▸ **Excerpted data**
= = = = =

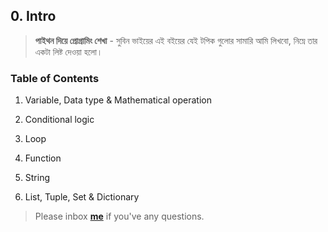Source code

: ## 0. Intro


> **পাইথন দিয়ে প্রোগ্রামিং শেখা** - সুবিন ভাইয়ের এই বইয়ের যেই টপিক গুলোর সামারি আমি লিখবো, নিম্নে তার একটা লিষ্ট দেওয়া হলো। 


### Table of Contents


1. Variable, Data type & Mathematical operation

2. Conditional logic

3. Loop

4. Function

5. String

6. List, Tuple, Set & Dictionary


> Please inbox **[me](https://www.facebook.com/shoriot)** if you've any questions.
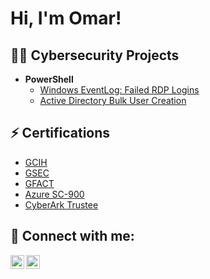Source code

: <h1>Hi, I'm Omar! </a></h1>

<h2>👨‍💻 Cybersecurity Projects</h2>

- <b>PowerShell</b>
  - [Windows EventLog: Failed RDP Logins](https://github.com/Omarimam2/Azure-Sentinel---Geomapping-Failed-RDP-Attacks-)
  - [Active Directory Bulk User Creation](https://github.com/Omarimam2/ActiveDirectoryLab)
  

<h2>⚡ Certifications</h2>

- [GCIH](https://www.credly.com/badges/709cffce-be81-4f40-bd93-a5e80f5abf08/public_url)
- [GSEC](https://www.credly.com/badges/368be53e-b7bb-4334-b1e3-e2a45d02deda/public_url)
- [GFACT](https://www.credly.com/badges/07e12774-e2a4-4600-b0cb-b675b86a7157/public_url)
- [Azure SC-900](https://www.credly.com/badges/d26b6b30-ed98-4e00-afc7-261a51ceb423/public_url)
- [CyberArk Trustee](https://drive.google.com/file/d/1hIbteNWOiZj0WgfRQM02K2nMLjuc6TD6/view?usp=sharing)


<h2> 🤳 Connect with me:</h2>


[<img align="left" alt="omar-imam | LinkedIn" width="22px" src="https://cdn.jsdelivr.net/npm/simple-icons@v3/icons/linkedin.svg" />][linkedin]
[<img align="left" alt="_omarimam | Instagram" width="22px" src="https://cdn.jsdelivr.net/npm/simple-icons@v3/icons/instagram.svg" />][instagram]

[instagram]: https://www.instagram.com/_omarimam/
[linkedin]: https://www.linkedin.com/in/omar-imam/


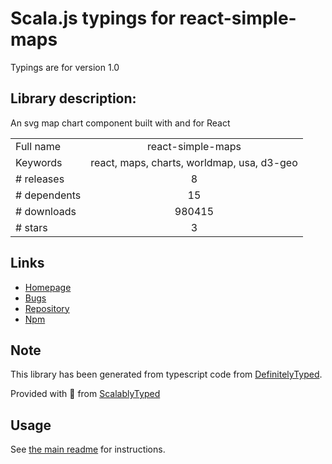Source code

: 
# Scala.js typings for react-simple-maps

Typings are for version 1.0

## Library description:
An svg map chart component built with and for React

|                    |                 |
| ------------------ | :-------------: |
| Full name          | react-simple-maps |
| Keywords           | react, maps, charts, worldmap, usa, d3-geo |
| # releases         | 8 |
| # dependents       | 15 |
| # downloads        | 980415 |
| # stars            | 3 |

## Links
- [Homepage](https://github.com/zcreativelabs/react-simple-maps#readme)
- [Bugs](https://github.com/zcreativelabs/react-simple-maps/issues)
- [Repository](https://github.com/zcreativelabs/react-simple-maps)
- [Npm](https://www.npmjs.com/package/react-simple-maps)
    


## Note
This library has been generated from typescript code from [DefinitelyTyped](https://definitelytyped.org).

Provided with :purple_heart: from [ScalablyTyped](https://github.com/oyvindberg/ScalablyTyped)

## Usage
See [the main readme](../../readme.md) for instructions.


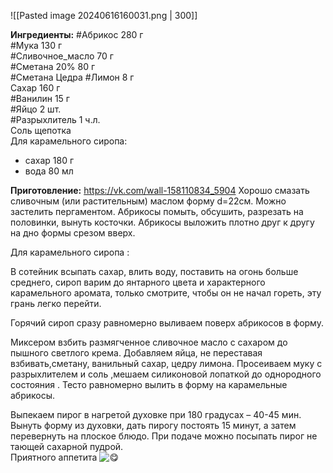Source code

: ![[Pasted image 20240616160031.png | 300]]

**Ингредиенты:**
#Абрикос 280 г  
#Мука 130 г  
#Сливочное_масло  70 г  
#Сметана 20% 80 г  
#Сметана
Цедра #Лимон 8 г  
Сахар 160 г  
#Ванилин 15 г  
#Яйцо 2 шт.  
#Разрыхлитель 1 ч.л.  
Соль щепотка  
Для карамельного сиропа:  
* сахар 180 г  
* вода 80 мл  

**Приготовление:**
https://vk.com/wall-158110834_5904
Хорошо смазать сливочным (или растительным) маслом форму d=22см. Можно застелить пергаментом. Абрикосы помыть, обсушить, разрезать на половинки, вынуть косточки. Абрикосы выложить плотно друг к другу на дно формы срезом вверх.  
  
Для карамельного сиропа :  
  
В сотейник всыпать сахар, влить воду, поставить на огонь больше среднего, сироп варим до янтарного цвета и характерного карамельного аромата, только смотрите, чтобы он не начал гореть, эту грань легко перейти.  
  
Горячий сироп сразу равномерно выливаем поверх абрикосов в форму.  
  
Миксером взбить размягченное сливочное масло с сахаром до пышного светлого крема. Добавляем яйца, не переставая взбивать,сметану, ванильный сахар, цедру лимона. Просеиваем муку с разрыхлителем и соль ,мешаем силиконовой лопаткой до однородного состояния . Тесто равномерно вылить в форму на карамельные абрикосы.  
  
Выпекаем пирог в нагретой духовке при 180 градусах – 40-45 мин. Вынуть форму из духовки, дать пирогу постоять 15 минут, а затем перевернуть на плоское блюдо. При подаче можно посыпать пирог не тающей сахарной пудрой.  
Приятного аппетита ![😋](https://vk.com/emoji/e/f09f988b.png)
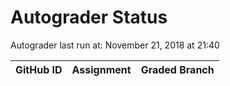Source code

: # Autograder Status
Autograder last run at: November 21, 2018 at 21:40

| GitHub ID | Assignment | Graded Branch |
|-----------|------------|---------------|
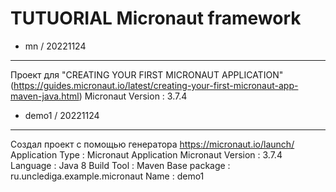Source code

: TUTUORIAL
Micronaut framework
====================
* mn / 20221124
-----
   Проект для "CREATING YOUR FIRST MICRONAUT APPLICATION" (https://guides.micronaut.io/latest/creating-your-first-micronaut-app-maven-java.html)
   Micronaut Version : 3.7.4

* demo1 / 20221124
-----
   Создал проект с помощью генератора https://micronaut.io/launch/
         Application Type  : Micronaut Application
         Micronaut Version : 3.7.4
         Language          : Java 8
         Build Tool        : Maven 
         Base package      : ru.unclediga.example.micronaut
         Name              : demo1
          

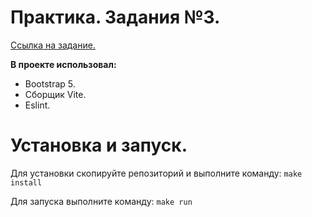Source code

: 
# Практика. Задания №3.

[Ссылка на задание.](https://drive.google.com/file/d/17i3HWkCW8OdvmczEcE2p3q-ljU-2sAWz/view)

**В проекте использовал:**

- Bootstrap 5.
- Сборщик Vite.
- Eslint.

# Установка и запуск.

Для установки скопируйте репозиторий и выполните команду: `make install`

Для запуска выполните команду: `make run`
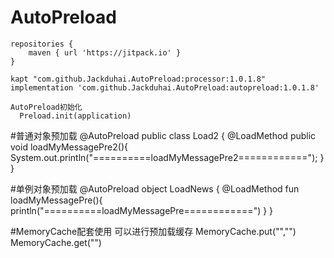 # AutoPreload

    repositories {
        maven { url 'https://jitpack.io' }
    }

    kapt "com.github.Jackduhai.AutoPreload:processor:1.0.1.8"
    implementation 'com.github.Jackduhai.AutoPreload:autopreload:1.0.1.8'

    AutoPreload初始化
      Preload.init(application)


#普通对象预加载
    @AutoPreload
    public class Load2 {
        @LoadMethod
        public void loadMyMessagePre2(){
            System.out.println("==========loadMyMessagePre2============");
        }
    }


#单例对象预加载
    @AutoPreload
    object LoadNews {
        @LoadMethod
        fun loadMyMessagePre(){
            println("==========loadMyMessagePre============")
        }
    }

#MemoryCache配套使用 可以进行预加载缓存
    MemoryCache.put("","")
    MemoryCache.get("")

= = = = =

▸ **Work required**
From the entries above, show each line that includes the string "форму".

▸ **Written response**
Хорошо смазать сливочным (или растительным) маслом форму d=22см. Можно застелить пергаментом. Абрикосы помыть, обсушить, разрезать на половинки, вынуть косточки. Абрикосы выложить плотно друг к другу на дно формы срезом вверх.  
Горячий сироп сразу равномерно выливаем поверх абрикосов в форму.  
Миксером взбить размягченное сливочное масло с сахаром до пышного светлого крема. Добавляем яйца, не переставая взбивать,сметану, ванильный сахар, цедру лимона. Просеиваем муку с разрыхлителем и соль ,мешаем силиконовой лопаткой до однородного состояния . Тесто равномерно вылить в форму на карамельные абрикосы.  
Выпекаем пирог в нагретой духовке при 180 градусах – 40-45 мин. Вынуть форму из духовки, дать пирогу постоять 15 минут, а затем перевернуть на плоское блюдо. При подаче можно посыпать пирог не тающей сахарной пудрой.  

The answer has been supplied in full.